I have been investing for 30 some years and what I see here with this offering is disturbing and offensive, although not surprising given the characters involved. On Friday you have one of the best housing analysts in the country Joel Locker issue a downgrade on housing stocks- Meritage was specifically named as one that had reached levels that were 40% overvalued. On Monday you have the Citigroup, JP Morgan BofA Merrril Lynch and Deutsche Bank salesman pumping 2 million new shares at 34.75 to whoever answered their phone. Usually an offering like this is priced at average closing price for previous 30 days, or previous 20 days. How many of the people who were hustled to buy the stock were made aware of Joel Locker's valuation appraisal by the salesman? Very few if any. I know because I was one of them. Fortunately, I take everything I hear from my "account representative" at Merril w a grain of salt. But most people don't. I think this mentality of burn people and get out of town is still prevalent on Wall Street. It's disgusting and it's going to end ugly.

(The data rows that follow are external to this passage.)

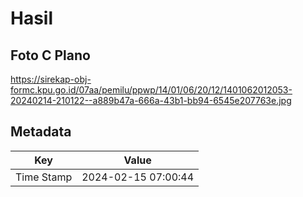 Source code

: # Hasil

## Foto C Plano

https://sirekap-obj-formc.kpu.go.id/07aa/pemilu/ppwp/14/01/06/20/12/1401062012053-20240214-210122--a889b47a-666a-43b1-bb94-6545e207763e.jpg


## Metadata

| Key        | Value               |
| ---------- | ------------------- |
| Time Stamp | 2024-02-15 07:00:44 |



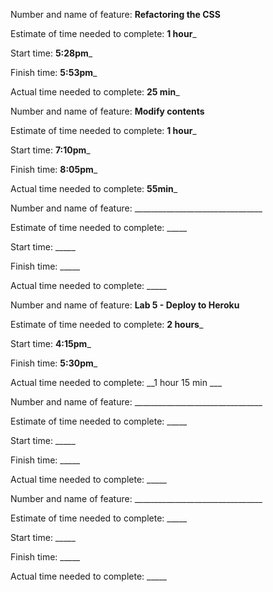 Number and name of feature: __Refactoring the CSS__

Estimate of time needed to complete: __1 hour___

Start time: __5:28pm___

Finish time: __5:53pm___

Actual time needed to complete: __25 min___

Number and name of feature: __Modify contents__

Estimate of time needed to complete: __1 hour___

Start time: __7:10pm___

Finish time: __8:05pm___

Actual time needed to complete: __55min___

Number and name of feature: ________________________________

Estimate of time needed to complete: _____

Start time: _____

Finish time: _____

Actual time needed to complete: _____

Number and name of feature: __Lab 5 - Deploy to Heroku__

Estimate of time needed to complete: __2 hours___

Start time: __4:15pm___

Finish time: __5:30pm___

Actual time needed to complete: __1 hour 15 min ___

Number and name of feature: ________________________________

Estimate of time needed to complete: _____

Start time: _____

Finish time: _____

Actual time needed to complete: _____

Number and name of feature: ________________________________

Estimate of time needed to complete: _____

Start time: _____

Finish time: _____

Actual time needed to complete: _____ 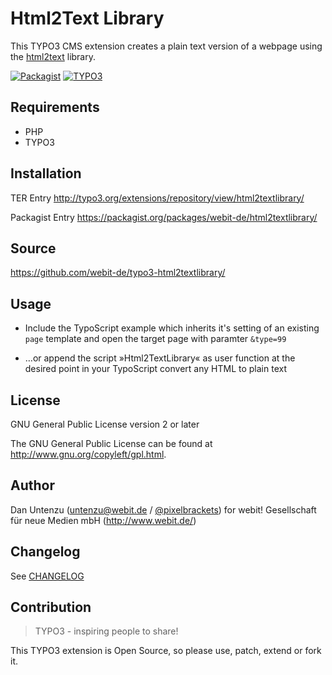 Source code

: Html2Text Library
=================

This TYPO3 CMS extension creates a plain text version of a webpage using the 
[html2text](https://github.com/mtibben/html2text) library.

[![Packagist](https://img.shields.io/packagist/v/webit-de/html2textlibrary.svg)](https://packagist.org/packages/webit-de/html2textlibrary/)
[![TYPO3](https://img.shields.io/badge/TYPO3-extension-orange.svg)](https://extensions.typo3.org/extension/html2textlibrary/)

Requirements
------------

* PHP
* TYPO3

Installation
-------------

TER Entry http://typo3.org/extensions/repository/view/html2textlibrary/

Packagist Entry https://packagist.org/packages/webit-de/html2textlibrary/

Source
------

https://github.com/webit-de/typo3-html2textlibrary/

Usage
-----

- Include the TypoScript example which inherits it's setting of an existing
  `page` template and open the target page with paramter `&type=99`

- …or append the script »Html2TextLibrary« as user function at the
  desired point in your TypoScript convert any HTML to plain text

License
-------

GNU General Public License version 2 or later

The GNU General Public License can be found at http://www.gnu.org/copyleft/gpl.html.

Author
------

Dan Untenzu (<untenzu@webit.de> / [@pixelbrackets](https://github.com/pixelbrackets))
for webit! Gesellschaft für neue Medien mbH (http://www.webit.de/)

Changelog
---------

See [CHANGELOG](./CHANGELOG.md)

Contribution
------------

> TYPO3 - inspiring people to share!

This TYPO3 extension is Open Source, so please use, patch, extend or fork it.
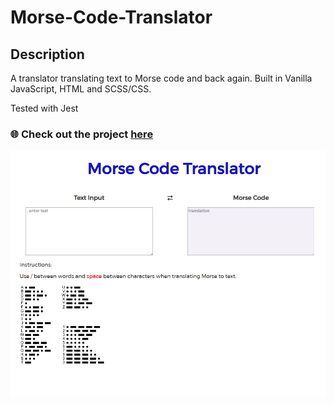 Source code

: # Morse-Code-Translator

## Description

A translator translating text to Morse code and back again. Built in Vanilla JavaScript, HTML and SCSS/CSS.

Tested with Jest

### 🌐 Check out the project [here](https://mpascoe21.github.io/Morse-Code-Translator/)

<img src="2022-06-16 (7).png"/>
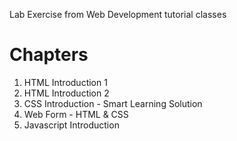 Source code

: Lab Exercise from Web Development tutorial classes
<h1>Chapters</h1>  
<ol>
    <li>HTML Introduction 1</li>
    <li>HTML Introduction 2</li>
    <li>CSS Introduction - Smart Learning Solution</li>
    <li>Web Form - HTML & CSS</li>
    <li>Javascript Introduction</li>
</ol> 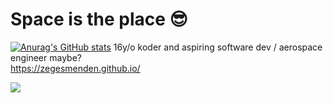 # Space is the place 😎
[![Anurag's GitHub stats](https://github-readme-stats.vercel.app/api?username=ZegesMenden)](https://github.com/anuraghazra/github-readme-stats)
16y/o koder and aspiring software dev / aerospace engineer maybe?\
https://zegesmenden.github.io/

![](https://komarev.com/ghpvc/?username=ZegesMenden)
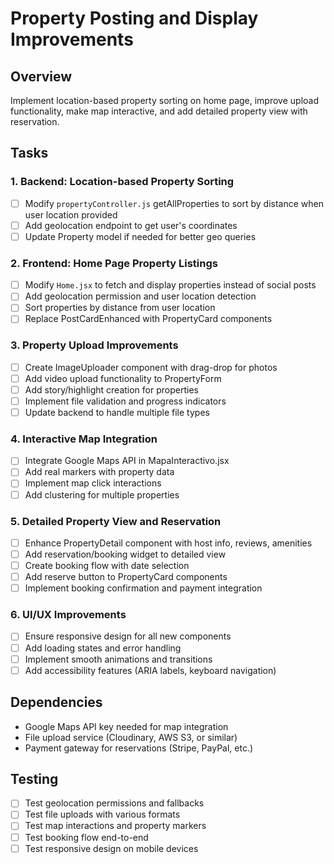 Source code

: # Property Posting and Display Improvements

## Overview
Implement location-based property sorting on home page, improve upload functionality, make map interactive, and add detailed property view with reservation.

## Tasks

### 1. Backend: Location-based Property Sorting
- [ ] Modify `propertyController.js` getAllProperties to sort by distance when user location provided
- [ ] Add geolocation endpoint to get user's coordinates
- [ ] Update Property model if needed for better geo queries

### 2. Frontend: Home Page Property Listings
- [ ] Modify `Home.jsx` to fetch and display properties instead of social posts
- [ ] Add geolocation permission and user location detection
- [ ] Sort properties by distance from user location
- [ ] Replace PostCardEnhanced with PropertyCard components

### 3. Property Upload Improvements
- [ ] Create ImageUploader component with drag-drop for photos
- [ ] Add video upload functionality to PropertyForm
- [ ] Add story/highlight creation for properties
- [ ] Implement file validation and progress indicators
- [ ] Update backend to handle multiple file types

### 4. Interactive Map Integration
- [ ] Integrate Google Maps API in MapaInteractivo.jsx
- [ ] Add real markers with property data
- [ ] Implement map click interactions
- [ ] Add clustering for multiple properties

### 5. Detailed Property View and Reservation
- [ ] Enhance PropertyDetail component with host info, reviews, amenities
- [ ] Add reservation/booking widget to detailed view
- [ ] Create booking flow with date selection
- [ ] Add reserve button to PropertyCard components
- [ ] Implement booking confirmation and payment integration

### 6. UI/UX Improvements
- [ ] Ensure responsive design for all new components
- [ ] Add loading states and error handling
- [ ] Implement smooth animations and transitions
- [ ] Add accessibility features (ARIA labels, keyboard navigation)

## Dependencies
- Google Maps API key needed for map integration
- File upload service (Cloudinary, AWS S3, or similar)
- Payment gateway for reservations (Stripe, PayPal, etc.)

## Testing
- [ ] Test geolocation permissions and fallbacks
- [ ] Test file uploads with various formats
- [ ] Test map interactions and property markers
- [ ] Test booking flow end-to-end
- [ ] Test responsive design on mobile devices
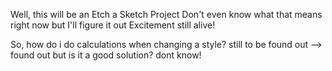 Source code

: Well, this will be an Etch a Sketch Project
Don't even know what that means right now but I'll figure it out
Excitement still alive!

So, how do i do calculations when changing a style? still to be found out
--> found out but is it a good solution? dont know! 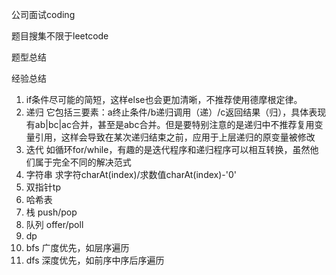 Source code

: 公司面试coding

题目搜集不限于leetcode

题型总结

经验总结

1. if条件尽可能的简短，这样else也会更加清晰，不推荐使用德摩根定律。
2. 递归 它包括三要素：a终止条件/b递归调用（递）/c返回结果（归），具体表现有ab|bc|ac合并，甚至是abc合并。但是要特别注意的是递归中不推荐复用变量引用，这样会导致在某次递归结束之前，应用于上层递归的原变量被修改
3. 迭代 如循环for/while，有趣的是迭代程序和递归程序可以相互转换，虽然他们属于完全不同的解决范式
4. 字符串 求字符charAt(index)/求数值charAt(index)-'0'
5. 双指针tp
6. 哈希表
7. 栈 push/pop
8. 队列 offer/poll
9. dp 
10. bfs 广度优先，如层序遍历
11. dfs 深度优先，如前序中序后序遍历
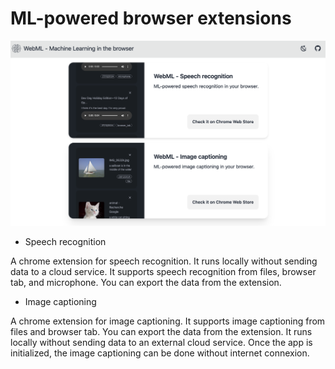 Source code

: # ML-powered browser extensions

![webml website screenshot](./webml-website/static/webml-website-screenshot.png)

- Speech recognition

A chrome extension for speech recognition. It runs locally without sending data to a cloud service. It supports speech recognition from files, browser tab, and microphone. You can export the data from the extension.

- Image captioning

A chrome extension for image captioning. It supports image captioning from files and browser tab. You can export the data from the extension. It runs locally without sending data to an external cloud service. Once the app is initialized, the image captioning can be done without internet connexion.
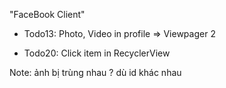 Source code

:"FaceBook Client" 

- Todo13: Photo, Video in profile => Viewpager 2

- Todo20: Click item in RecyclerView 

Note: ảnh bị trùng nhau ? dù id khác nhau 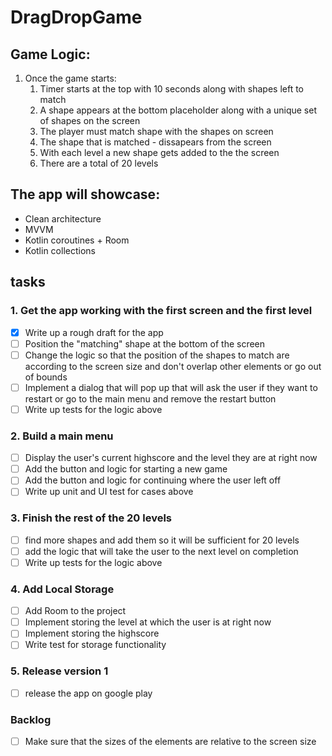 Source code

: # DragDropGame

## Game Logic:
1. Once the game starts:
    1. Timer starts at the top with 10 seconds along with shapes left to match
    2. A shape appears at the bottom placeholder along with a unique set of shapes on the screen
    3. The player must match shape with the shapes on screen
    4. The shape that is matched - dissapears from the screen
    5. With each level a new shape gets added to the the screen
    6. There are a total of 20 levels

## The app will showcase:

- Clean architecture
- MVVM
- Kotlin coroutines + Room
- Kotlin collections


## tasks

### 1. Get the app working with the first screen and the first level
  - [x] Write up a rough draft for the app
  - [ ] Position the "matching" shape at the bottom of the screen
  - [ ] Change the logic so that the position of the shapes to match are according to the screen size and don't overlap other elements or go out of bounds
  - [ ] Implement a dialog that will pop up that will ask the user if they want to restart or go to the main menu and remove the restart button
  - [ ] Write up tests for the logic above

### 2. Build a main menu
  - [ ] Display the user's current highscore and the level they are at right now
  - [ ] Add the button and logic for starting a new game
  - [ ] Add the button and logic for continuing where the user left off
  - [ ] Write up unit and UI test for cases above

### 3. Finish the rest of the 20 levels
  - [ ] find more shapes and add them so it will be sufficient for 20 levels
  - [ ] add the logic that will take the user to the next level on completion
  - [ ] Write up tests for the logic above

### 4. Add Local Storage
  - [ ] Add Room to the project
  - [ ] Implement storing the level at which the user is at right now
  - [ ] Implement storing the highscore
  - [ ] Write test for storage functionality

### 5. Release version 1
  - [ ] release the app on google play

### Backlog
  - [ ] Make sure that the sizes of the elements are relative to the screen size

A 6% reduction is capitalization and you are whining like it's the end of the world? The stock's bounced back and is now trading just a buck below it's several years' high. It already touched the 6% dilution point on the day the secondary was announced, and those 2 ML shares were probably already spoken for. So what's not to like? As a shareholder, you just picked up $70ML in cash for the price of a phone call, an announcement, and some legal fees for underwriting.
Your company is gonna take that $70ML and make another $70ML with it, doofus. I think it was a very savvy move, and perfectly-timed too.